> _Task requirements_: Could you reproduce every record below exactly as written?

(Saved entries)

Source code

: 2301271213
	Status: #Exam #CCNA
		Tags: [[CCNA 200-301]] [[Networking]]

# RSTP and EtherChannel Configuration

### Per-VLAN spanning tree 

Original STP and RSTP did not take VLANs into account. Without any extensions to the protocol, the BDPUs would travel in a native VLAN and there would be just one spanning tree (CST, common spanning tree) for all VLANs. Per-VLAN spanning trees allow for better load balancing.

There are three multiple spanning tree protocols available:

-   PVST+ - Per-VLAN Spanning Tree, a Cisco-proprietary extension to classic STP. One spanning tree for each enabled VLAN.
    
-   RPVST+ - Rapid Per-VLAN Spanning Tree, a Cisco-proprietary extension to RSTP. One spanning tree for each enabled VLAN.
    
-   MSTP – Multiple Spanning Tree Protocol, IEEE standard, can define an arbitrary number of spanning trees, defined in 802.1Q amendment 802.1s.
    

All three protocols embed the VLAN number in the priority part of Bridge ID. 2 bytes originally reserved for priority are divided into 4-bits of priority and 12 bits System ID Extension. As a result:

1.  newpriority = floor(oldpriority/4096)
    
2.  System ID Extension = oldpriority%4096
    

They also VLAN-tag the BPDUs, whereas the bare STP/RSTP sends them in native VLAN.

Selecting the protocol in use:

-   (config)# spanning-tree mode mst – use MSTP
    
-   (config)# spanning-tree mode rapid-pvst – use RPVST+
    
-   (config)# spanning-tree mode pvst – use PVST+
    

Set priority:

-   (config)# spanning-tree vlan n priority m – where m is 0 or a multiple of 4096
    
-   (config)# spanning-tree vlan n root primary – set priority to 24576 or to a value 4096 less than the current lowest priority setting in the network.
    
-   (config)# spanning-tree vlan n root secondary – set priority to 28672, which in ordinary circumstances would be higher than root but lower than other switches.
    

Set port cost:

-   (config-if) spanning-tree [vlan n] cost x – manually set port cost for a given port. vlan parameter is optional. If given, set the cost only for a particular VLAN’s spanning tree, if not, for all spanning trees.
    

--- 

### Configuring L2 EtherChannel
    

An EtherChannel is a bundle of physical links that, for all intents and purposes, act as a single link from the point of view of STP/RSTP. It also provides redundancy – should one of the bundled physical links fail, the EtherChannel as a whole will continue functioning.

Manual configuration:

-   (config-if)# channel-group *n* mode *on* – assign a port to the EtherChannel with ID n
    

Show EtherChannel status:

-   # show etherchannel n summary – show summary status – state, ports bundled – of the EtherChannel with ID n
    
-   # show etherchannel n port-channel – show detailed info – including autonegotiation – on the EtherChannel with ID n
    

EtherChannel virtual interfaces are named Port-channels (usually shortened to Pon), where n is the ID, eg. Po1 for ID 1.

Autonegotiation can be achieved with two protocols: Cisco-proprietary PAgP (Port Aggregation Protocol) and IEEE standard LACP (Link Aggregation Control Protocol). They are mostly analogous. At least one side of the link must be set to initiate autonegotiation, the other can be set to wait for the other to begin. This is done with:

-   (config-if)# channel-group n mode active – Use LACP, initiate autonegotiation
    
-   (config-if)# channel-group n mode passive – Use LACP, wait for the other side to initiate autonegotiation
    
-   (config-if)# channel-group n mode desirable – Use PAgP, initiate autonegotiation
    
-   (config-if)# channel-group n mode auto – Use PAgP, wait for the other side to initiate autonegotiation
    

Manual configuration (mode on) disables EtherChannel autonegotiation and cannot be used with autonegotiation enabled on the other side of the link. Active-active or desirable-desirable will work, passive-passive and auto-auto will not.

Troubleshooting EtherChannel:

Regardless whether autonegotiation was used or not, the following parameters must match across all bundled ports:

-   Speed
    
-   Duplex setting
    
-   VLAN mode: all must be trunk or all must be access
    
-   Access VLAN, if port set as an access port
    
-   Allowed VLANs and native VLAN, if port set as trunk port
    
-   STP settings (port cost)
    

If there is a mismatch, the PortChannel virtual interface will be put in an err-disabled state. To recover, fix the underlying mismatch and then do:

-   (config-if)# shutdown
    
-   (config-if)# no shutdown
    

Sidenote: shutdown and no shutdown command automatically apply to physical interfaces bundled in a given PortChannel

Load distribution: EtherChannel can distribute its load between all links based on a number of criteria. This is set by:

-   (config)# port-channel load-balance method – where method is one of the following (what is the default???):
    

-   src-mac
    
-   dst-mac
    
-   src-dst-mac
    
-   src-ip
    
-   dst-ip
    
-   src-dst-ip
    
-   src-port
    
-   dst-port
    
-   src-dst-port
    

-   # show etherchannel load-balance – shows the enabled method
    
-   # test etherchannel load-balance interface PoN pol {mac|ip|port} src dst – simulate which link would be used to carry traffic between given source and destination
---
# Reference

> _Written response_:
Source code

: 2301271213
	Status: #Exam #CCNA
		Tags: [[CCNA 200-301]] [[Networking]]

# RSTP and EtherChannel Configuration

### Per-VLAN spanning tree 

Original STP and RSTP did not take VLANs into account. Without any extensions to the protocol, the BDPUs would travel in a native VLAN and there would be just one spanning tree (CST, common spanning tree) for all VLANs. Per-VLAN spanning trees allow for better load balancing.

There are three multiple spanning tree protocols available:

-   PVST+ - Per-VLAN Spanning Tree, a Cisco-proprietary extension to classic STP. One spanning tree for each enabled VLAN.
    
-   RPVST+ - Rapid Per-VLAN Spanning Tree, a Cisco-proprietary extension to RSTP. One spanning tree for each enabled VLAN.
    
-   MSTP – Multiple Spanning Tree Protocol, IEEE standard, can define an arbitrary number of spanning trees, defined in 802.1Q amendment 802.1s.
    

All three protocols embed the VLAN number in the priority part of Bridge ID. 2 bytes originally reserved for priority are divided into 4-bits of priority and 12 bits System ID Extension. As a result:

1.  newpriority = floor(oldpriority/4096)
    
2.  System ID Extension = oldpriority%4096
    

They also VLAN-tag the BPDUs, whereas the bare STP/RSTP sends them in native VLAN.

Selecting the protocol in use:

-   (config)# spanning-tree mode mst – use MSTP
    
-   (config)# spanning-tree mode rapid-pvst – use RPVST+
    
-   (config)# spanning-tree mode pvst – use PVST+
    

Set priority:

-   (config)# spanning-tree vlan n priority m – where m is 0 or a multiple of 4096
    
-   (config)# spanning-tree vlan n root primary – set priority to 24576 or to a value 4096 less than the current lowest priority setting in the network.
    
-   (config)# spanning-tree vlan n root secondary – set priority to 28672, which in ordinary circumstances would be higher than root but lower than other switches.
    

Set port cost:

-   (config-if) spanning-tree [vlan n] cost x – manually set port cost for a given port. vlan parameter is optional. If given, set the cost only for a particular VLAN’s spanning tree, if not, for all spanning trees.
    

--- 

### Configuring L2 EtherChannel
    

An EtherChannel is a bundle of physical links that, for all intents and purposes, act as a single link from the point of view of STP/RSTP. It also provides redundancy – should one of the bundled physical links fail, the EtherChannel as a whole will continue functioning.

Manual configuration:

-   (config-if)# channel-group *n* mode *on* – assign a port to the EtherChannel with ID n
    

Show EtherChannel status:

-   # show etherchannel n summary – show summary status – state, ports bundled – of the EtherChannel with ID n
    
-   # show etherchannel n port-channel – show detailed info – including autonegotiation – on the EtherChannel with ID n
    

EtherChannel virtual interfaces are named Port-channels (usually shortened to Pon), where n is the ID, eg. Po1 for ID 1.

Autonegotiation can be achieved with two protocols: Cisco-proprietary PAgP (Port Aggregation Protocol) and IEEE standard LACP (Link Aggregation Control Protocol). They are mostly analogous. At least one side of the link must be set to initiate autonegotiation, the other can be set to wait for the other to begin. This is done with:

-   (config-if)# channel-group n mode active – Use LACP, initiate autonegotiation
    
-   (config-if)# channel-group n mode passive – Use LACP, wait for the other side to initiate autonegotiation
    
-   (config-if)# channel-group n mode desirable – Use PAgP, initiate autonegotiation
    
-   (config-if)# channel-group n mode auto – Use PAgP, wait for the other side to initiate autonegotiation
    

Manual configuration (mode on) disables EtherChannel autonegotiation and cannot be used with autonegotiation enabled on the other side of the link. Active-active or desirable-desirable will work, passive-passive and auto-auto will not.

Troubleshooting EtherChannel:

Regardless whether autonegotiation was used or not, the following parameters must match across all bundled ports:

-   Speed
    
-   Duplex setting
    
-   VLAN mode: all must be trunk or all must be access
    
-   Access VLAN, if port set as an access port
    
-   Allowed VLANs and native VLAN, if port set as trunk port
    
-   STP settings (port cost)
    

If there is a mismatch, the PortChannel virtual interface will be put in an err-disabled state. To recover, fix the underlying mismatch and then do:

-   (config-if)# shutdown
    
-   (config-if)# no shutdown
    

Sidenote: shutdown and no shutdown command automatically apply to physical interfaces bundled in a given PortChannel

Load distribution: EtherChannel can distribute its load between all links based on a number of criteria. This is set by:

-   (config)# port-channel load-balance method – where method is one of the following (what is the default???):
    

-   src-mac
    
-   dst-mac
    
-   src-dst-mac
    
-   src-ip
    
-   dst-ip
    
-   src-dst-ip
    
-   src-port
    
-   dst-port
    
-   src-dst-port
    

-   # show etherchannel load-balance – shows the enabled method
    
-   # test etherchannel load-balance interface PoN pol {mac|ip|port} src dst – simulate which link would be used to carry traffic between given source and destination
---
# Reference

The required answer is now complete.